Sault Ste. Marie, Canada ( — The Catholic bishops in Canada meet in October and pro-life advocates there hope they will issue a strong decision about how to respond to Amnesty International. The human rights group has upset pro-life advocates worldwide by adopting a pro-abortion position.

Following the decision, a top Vatican spokesman called for a boycott and Catholic bishops in the UK resigned their membership with the group.

Local groups in Australia and other nations have disbanded and seen churches and Catholic schools withdraw their support.

John Stadnyk, director of education with Huron-Superior Catholic District School Board in Sault Ste.
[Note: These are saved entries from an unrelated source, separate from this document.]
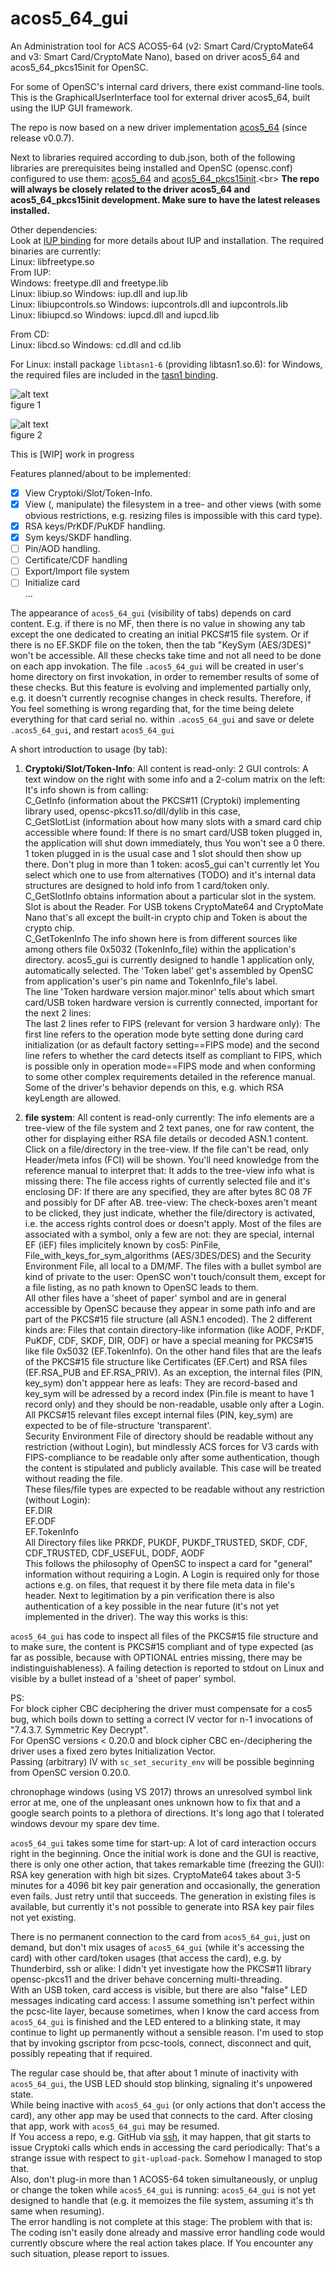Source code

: # acos5_64_gui
An Administration tool for ACS ACOS5-64 (v2: Smart Card/CryptoMate64 and v3: Smart Card/CryptoMate Nano), based on driver acos5_64 and acos5_64_pkcs15init for OpenSC.

For some of OpenSC's internal card drivers, there exist command-line tools. This is the GraphicalUserInterface tool for external driver acos5_64, built using the IUP GUI framework.

The repo is now based on a new driver implementation [acos5_64](https://github.com/carblue/acos5_64 "https://github.com/carblue/acos5_64") (since release v0.0.7).<br>

Next to libraries required according to dub.json, both of the following libraries are prerequisites being installed and OpenSC (opensc.conf) configured to use them:
[acos5_64](https://github.com/carblue/acos5_64 "https://github.com/carblue/acos5_64") and
[acos5_64_pkcs15init](https://github.com/carblue/acos5_64_pkcs15init "https://github.com/carblue/acos5_64_pkcs15init").<br>
**The repo will always be closely related to the driver acos5_64 and acos5_64_pkcs15init development. Make sure to have the latest releases installed.**

Other dependencies:<br>
Look at [IUP binding](https://github.com/carblue/iup "https://github.com/carblue/iup") for more details about IUP and installation. The required binaries are currently:<br>
Linux: libfreetype.so<br>
From IUP:<br>
                              Windows: freetype.dll and freetype.lib<br>
  Linux: libiup.so            Windows: iup.dll and iup.lib<br>
  Linux: libiupcontrols.so    Windows: iupcontrols.dll and iupcontrols.lib<br>
  Linux: libiupcd.so          Windows: iupcd.dll and iupcd.lib

From CD:<br>
  Linux: libcd.so             Windows: cd.dll and cd.lib


For Linux: install package `libtasn1-6` (providing libtasn1.so.6): for Windows, the required files are included in the [tasn1 binding](https://github.com/carblue/tasn1 "https://github.com/carblue/tasn1").


![alt text](Screenshot_20180620_acos5_64_gui.png)<br>
figure 1

![alt text](Screenshot_20190626_acos5_64_gui.png)<br>
figure 2

This is [WIP] work in progress

Features planned/about to be implemented:

- [x] View Cryptoki/Slot/Token-Info.<br>
- [x] View (, manipulate) the filesystem in a tree- and other views (with some obvious restrictions, e.g. resizing files is impossible with this card type).<br>
- [x] RSA keys/PrKDF/PuKDF handling.<br>
- [x] Sym keys/SKDF handling.<br>
- [ ] Pin/AOD handling.<br>
- [ ] Certificate/CDF handling<br>
- [ ] Export/Import file system<br>
- [ ] Initialize card<br>
...

The appearance of `acos5_64_gui` (visibility of tabs) depends on card content. E.g. if there is no MF, then there is no value in showing any tab except the one dedicated to creating an initial PKCS#15 file system. Or if there is no EF.SKDF file on the token, then the tab "KeySym (AES/3DES)" won't be accessible. All these checks take time and not all need to be done on each app invokation. The file `.acos5_64_gui` will be created in user's home directory on first invokation, in order to remember results of some of these checks. But this feature is evolving and implemented partially only, e.g. it doesn't currently recognise changes in check results. Therefore, if You feel something is wrong regarding that, for the time being delete everything for that card serial no. within `.acos5_64_gui` and save or delete `.acos5_64_gui`, and restart `acos5_64_gui`<br>

A short introduction to usage (by tab):

1. **Cryptoki/Slot/Token-Info**: All content is read-only: 2 GUI controls: A text window on the right with some info and a 2-colum matrix on the left: It's info shown is from calling:<br>
  C_GetInfo (information about the PKCS#11 (Cryptoki) implementing library used, opensc-pkcs11.so/dll/dylib in this case, <br>
  C_GetSlotList (information about how many slots with a smard card chip accessible where found: If there is no smart card/USB token plugged in, the application will shut down immediately, thus You won't see a 0 there. 1 token plugged in is the usual case and 1 slot should then show up there. Don't plug in more than 1 token: acos5_gui can't currently let You select which one to use from alternatives (TODO) and it's internal data structures are designed to hold info from 1 card/token only.<br>
  C_GetSlotInfo obtains information about a particular slot in the system. Slot is about the Reader. For USB tokens CryptoMate64 and CryptoMate Nano that's all except the built-in crypto chip and Token is about the crypto chip.<br>
  C_GetTokenInfo The info shown here is from different sources like among others file 0x5032 (TokenInfo_file) within the application's directory. acos5_gui is currently designed to handle 1 application only, automatically selected. The 'Token label' get's assembled by OpenSC from application's user's pin name and TokenInfo_file's label.<br>
  The line 'Token hardware version major.minor' tells about which smart card/USB token hardware version is currently connected, important for the next 2 lines:<br>
  The last 2 lines refer to FIPS (relevant for version 3 hardware only): The first line refers to the operation mode byte setting done during card initialization (or as default factory setting==FIPS mode) and the second line refers to whether the card detects itself as compliant to FIPS, which is possible only in operation mode==FIPS mode and when conforming to some other complex requirements detailed in the reference manual.
  Some of the driver's behavior depends on this, e.g. which RSA keyLength are allowed.

2. **file system**: All content is read-only currently: The info elements are a tree-view of the file system and 2 text panes, one for raw content, the other for displaying either RSA file details or decoded ASN.1 content. Click on a file/directory in the tree-view. If the file can't be read, only Header/meta infos (FCI) will be shown. You'll need knowledge from the reference manual to interpret that: It adds to the tree-view info what is missing there: The file access rights of currently selected file and it's enclosing DF: If there are any specified, they are after bytes 8C 08 7F and possibly for DF after AB. tree-view: The check-boxes aren't meant to be clicked, they just indicate, whether the file/directory is activated, i.e. the access rights control does or doesn't apply.
Most of the files are associated with a symbol, only a few are not: they are special, internal EF (iEF) files implicitely known by cos5: PinFile, File_with_keys_for_sym_algorithms (AES/3DES/DES) and the Security Environment File, all local to a DM/MF. The files with a bullet symbol are kind of private to the user: OpenSC won't touch/consult them, except for a file listing, as no path known to OpenSC leads to them.<br>
All other files have a 'sheet of paper' symbol and are in general accessible by OpenSC because they appear in some path info and are part of the PKCS#15 file structure (all ASN.1 encoded). The 2 different kinds are: Files that contain directory-like information (like AODF, PrKDF, PuKDF, CDF, SKDF, DIR, ODF) or have a special meaning for PKCS#15 like file 0x5032 (EF.TokenInfo). On the other hand files that are the leafs of the PKCS#15 file structure like Certificates (EF.Cert) and RSA files (EF.RSA_PUB and EF.RSA_PRIV). As an exception, the internal files (PIN, key_sym) don't apppear here as leafs: They are record-based and key_sym will be adressed by a record index (Pin.file is meant to have 1 record only) and they should be non-readable, usable only after a Login.<br>
All PKCS#15 relevant files except internal files (PIN, key_sym) are expected to be of file-structure 'transparent'.<br>
Security Environment File of directory should be readable without any restriction (without Login), but mindlessly ACS forces for V3 cards with FIPS-compliance to be readable only after some authentication, though the content is stipulated and publicly available. This case will be treated without reading the file.<br>
These files/file types are expected to be readable without any restriction (without Login):<br>
EF.DIR<br>
EF.ODF<br>
EF.TokenInfo<br>
All Directory files like PRKDF, PUKDF, PUKDF_TRUSTED, SKDF, CDF, CDF_TRUSTED, CDF_USEFUL, DODF, AODF<br>
This follows the philosophy of OpenSC to inspect a card for "general" information without requiring a Login. A Login is required only for those actions e.g. on files, that request it by there file meta data in file's header. Next to legitimation by a pin verification there is also authentication of a key possible in the near future (it's not yet implemented in the driver). The way this works is this:<br>

`acos5_64_gui` has code to inspect all files of the PKCS#15 file structure and to make sure, the content is PKCS#15 compliant and of type expected (as far as possible, because with OPTIONAL entries missing, there may be indistinguishableness). A failing detection is reported to stdout on Linux and visible by a bullet instead of a 'sheet of paper' symbol.

PS:<br>
For block cipher CBC deciphering the driver must compensate for a cos5 bug, which boils down to setting a correct IV vector for n-1 invocations of "7.4.3.7. Symmetric Key Decrypt".<br>
For OpenSC versions < 0.20.0 and block cipher CBC en-/deciphering the driver uses a fixed zero bytes Initialization Vector.<br>
Passing (arbitrary) IV with `sc_set_security_env` will be possible beginning from OpenSC version 0.20.0.

chronophage windows (using VS 2017) throws an unresolved symbol link error at me, one of the unpleasant ones unknown how to fix that and a google search points to a plethora of directions. It's long ago that I tolerated windows devour my spare dev time.

`acos5_64_gui` takes some time for start-up: A lot of card interaction occurs right in the beginning. Once the initial work is done and the GUI is reactive, there is only one other action, that takes remarkable time (freezing the GUI): RSA key generation with high bit sizes. CryptoMate64 takes about 3-5 minutes for a 4096 bit key pair generation and occasionally, the generation even fails. Just retry until that succeeds. The generation in existing files is available, but currently it's not possible to generate into RSA key pair files not yet existing.

There is no permanent connection to the card from `acos5_64_gui`, just on demand, but don't mix usages of `acos5_64_gui` (while it's accessing the card) with other card/token usages (that access the card), e.g. by Thunderbird, ssh or alike: I didn't yet investigate how the PKCS#11 library opensc-pkcs11 and the driver behave concerning multi-threading.<br>
With an USB token, card access is visible, but there are also "false" LED messages indicating card access: I assume something isn't perfect within the pcsc-lite layer, because sometimes, when I know the card access from `acos5_64_gui` is finished and the LED entered to a blinking state, it may continue to light up permanently without a sensible reason.
I'm used to stop that by invoking gscriptor from pcsc-tools, connect, disconnect and quit, possibly repeating that if required.

The regular case should be, that after about 1 minute of inactivity with `acos5_64_gui`, the USB LED should stop blinking, signaling it's unpowered state.<br>
While being inactive with `acos5_64_gui` (or only actions that don't access the card), any other app may be used that connects to the card. After closing that app, work with `acos5_64_gui` may be resumed.<br>
If You access a repo, e.g. GitHub via [ssh](https://help.github.com/en/articles/changing-a-remotes-url#switching-remote-urls-from-https-to-ssh "https://help.github.com/en/articles/changing-a-remotes-url#switching-remote-urls-from-https-to-ssh"), it may happen, that git starts to issue Cryptoki calls which ends in accessing the card periodically: That's a strange issue with respect to `git-upload-pack`. Somehow I managed to stop that.<br>
Also, don't plug-in more than 1 ACOS5-64 token simultaneously, or unplug or change the token while `acos5_64_gui` is running: `acos5_64_gui` is not yet designed to handle that (e.g. it memoizes the file system, assuming it's th same when resuming).<br>
The error handling is not complete at this stage: The problem with that is: The coding isn't easily done already and massive error handling code would currently obscure where the real action takes place. If You encounter any such situation, please report to issues.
Marie says he wants to disband the Amnesty International group there but wants instructions from the Catholic bishops first.

"We’re not disbanding the group yet," he told the Sault Star. "Before I make a decision I’m going to make sure that I consult with all the appropriate sources."

"What we’re waiting for is some direction from the Catholic bishops on this," he added. "There’s probably issues that need to be discussed by our church leadership, probably our trustees group, our directors group."

The nation’s bishops have not yet released a statement on how local Catholic groups should respond to Amnesty’s decision. But it condemned any possible pro-abortion policy last year, before it was adopted.

The Canadian Conference of Catholic Bishops, last July, said it would "find it most regrettable" if Amnesty promoted abortion.

"Such a change in policy would be considered by the Catholic bishops of Canada to be a step backwards for an organization that has done such outstanding work in defending human life and the rights of the most vulnerable," the statement said.

"The change in policy would make it difficult for Catholics to continue supporting the work of Amnesty International," it added.

The 90 Canadian Catholic bishops meets in October and Sylvain Salvas, director of communications, said she doesn’t know if they will reach a decision about responding to Amnesty.